Problem to work on:
Scan the material for the word "head", and copy each line where it shows up.

********************

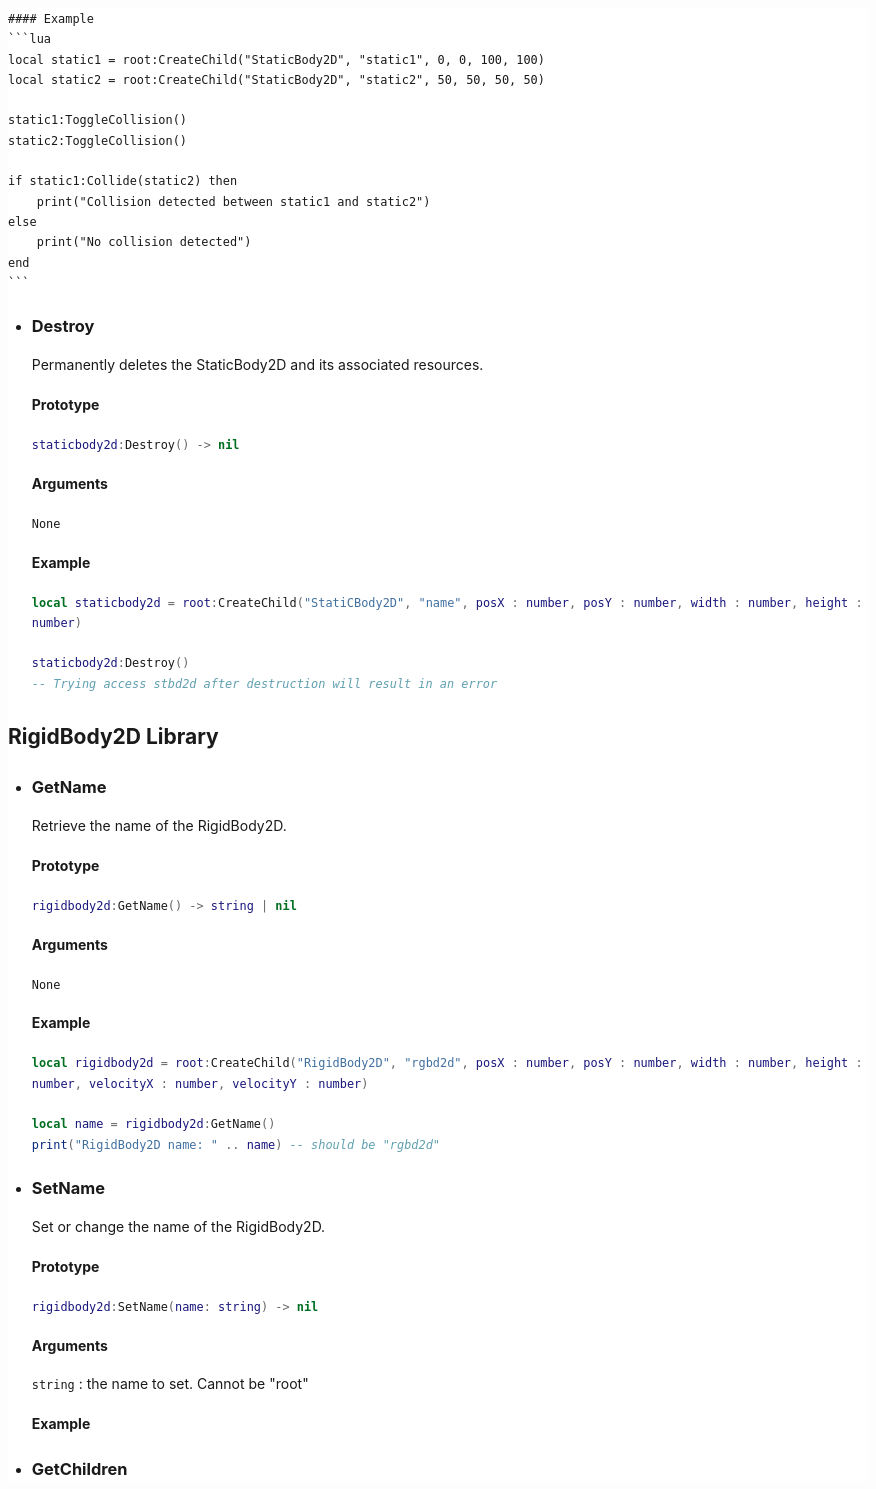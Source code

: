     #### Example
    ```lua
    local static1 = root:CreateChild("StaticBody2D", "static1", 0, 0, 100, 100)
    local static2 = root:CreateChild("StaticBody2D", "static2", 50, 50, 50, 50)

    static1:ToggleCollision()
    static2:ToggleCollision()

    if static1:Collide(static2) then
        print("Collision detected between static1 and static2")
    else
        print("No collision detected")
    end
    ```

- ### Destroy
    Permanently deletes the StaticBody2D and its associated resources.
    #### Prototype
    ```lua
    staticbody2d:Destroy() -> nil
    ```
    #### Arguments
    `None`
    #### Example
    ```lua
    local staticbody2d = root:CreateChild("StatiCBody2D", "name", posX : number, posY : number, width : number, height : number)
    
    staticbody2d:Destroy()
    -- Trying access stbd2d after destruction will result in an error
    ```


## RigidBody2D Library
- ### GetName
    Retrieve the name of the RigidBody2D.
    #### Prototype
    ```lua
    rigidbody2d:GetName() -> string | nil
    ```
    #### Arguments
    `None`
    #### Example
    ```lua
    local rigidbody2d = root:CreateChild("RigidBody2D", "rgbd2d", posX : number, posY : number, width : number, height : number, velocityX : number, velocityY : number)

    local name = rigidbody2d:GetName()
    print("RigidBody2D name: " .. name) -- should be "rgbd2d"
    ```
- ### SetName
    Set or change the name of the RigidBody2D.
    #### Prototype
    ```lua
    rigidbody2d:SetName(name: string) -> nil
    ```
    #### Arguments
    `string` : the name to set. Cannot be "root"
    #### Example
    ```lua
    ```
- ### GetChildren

********************

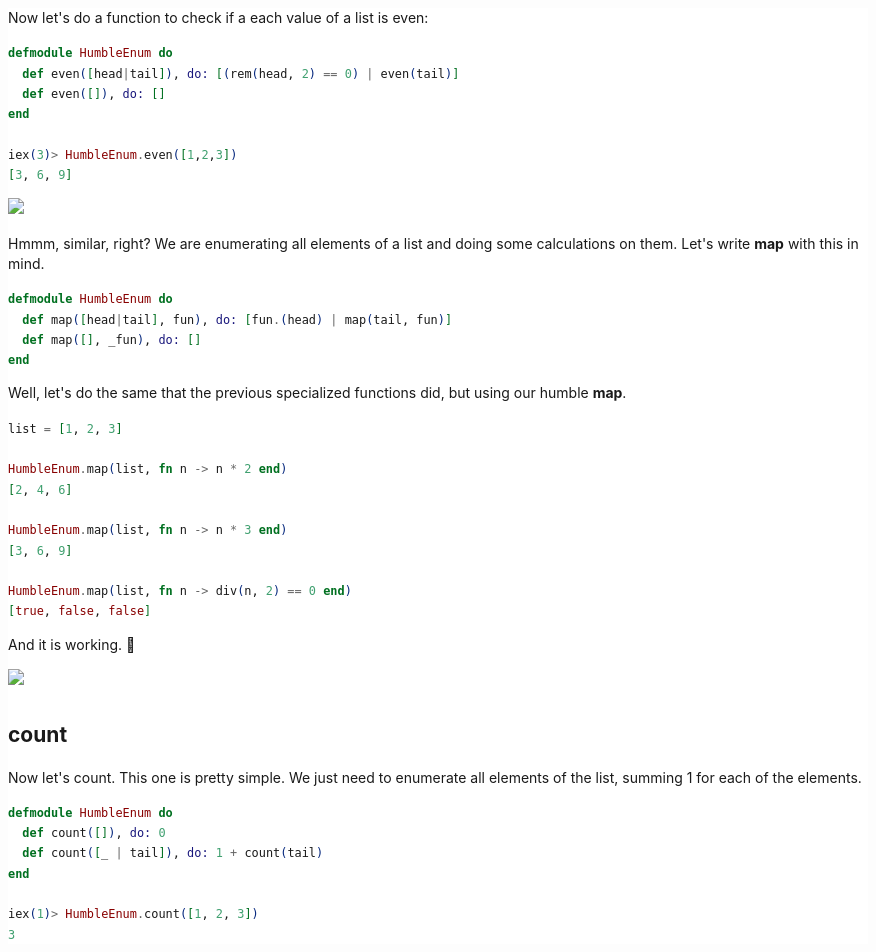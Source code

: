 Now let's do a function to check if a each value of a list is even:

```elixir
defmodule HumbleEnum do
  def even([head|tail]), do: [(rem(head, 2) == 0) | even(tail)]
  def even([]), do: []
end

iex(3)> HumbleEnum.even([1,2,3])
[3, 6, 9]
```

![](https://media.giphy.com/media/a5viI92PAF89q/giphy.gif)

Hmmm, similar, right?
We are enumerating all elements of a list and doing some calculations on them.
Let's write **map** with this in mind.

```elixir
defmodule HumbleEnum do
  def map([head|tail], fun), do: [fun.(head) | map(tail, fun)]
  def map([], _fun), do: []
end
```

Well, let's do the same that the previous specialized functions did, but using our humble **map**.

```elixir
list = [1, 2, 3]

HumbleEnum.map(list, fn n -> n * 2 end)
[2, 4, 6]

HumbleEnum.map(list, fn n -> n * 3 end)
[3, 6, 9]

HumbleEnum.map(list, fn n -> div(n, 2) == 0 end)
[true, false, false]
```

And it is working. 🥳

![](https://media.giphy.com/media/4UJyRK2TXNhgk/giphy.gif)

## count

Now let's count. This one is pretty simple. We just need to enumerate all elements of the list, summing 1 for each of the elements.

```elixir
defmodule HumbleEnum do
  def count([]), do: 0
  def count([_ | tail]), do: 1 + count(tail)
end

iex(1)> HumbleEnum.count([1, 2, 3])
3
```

********************

Reply:
  def even([head|tail]), do: [(rem(head, 2) == 0) | even(tail)]
  def map([head|tail], fun), do: [fun.(head) | map(tail, fun)]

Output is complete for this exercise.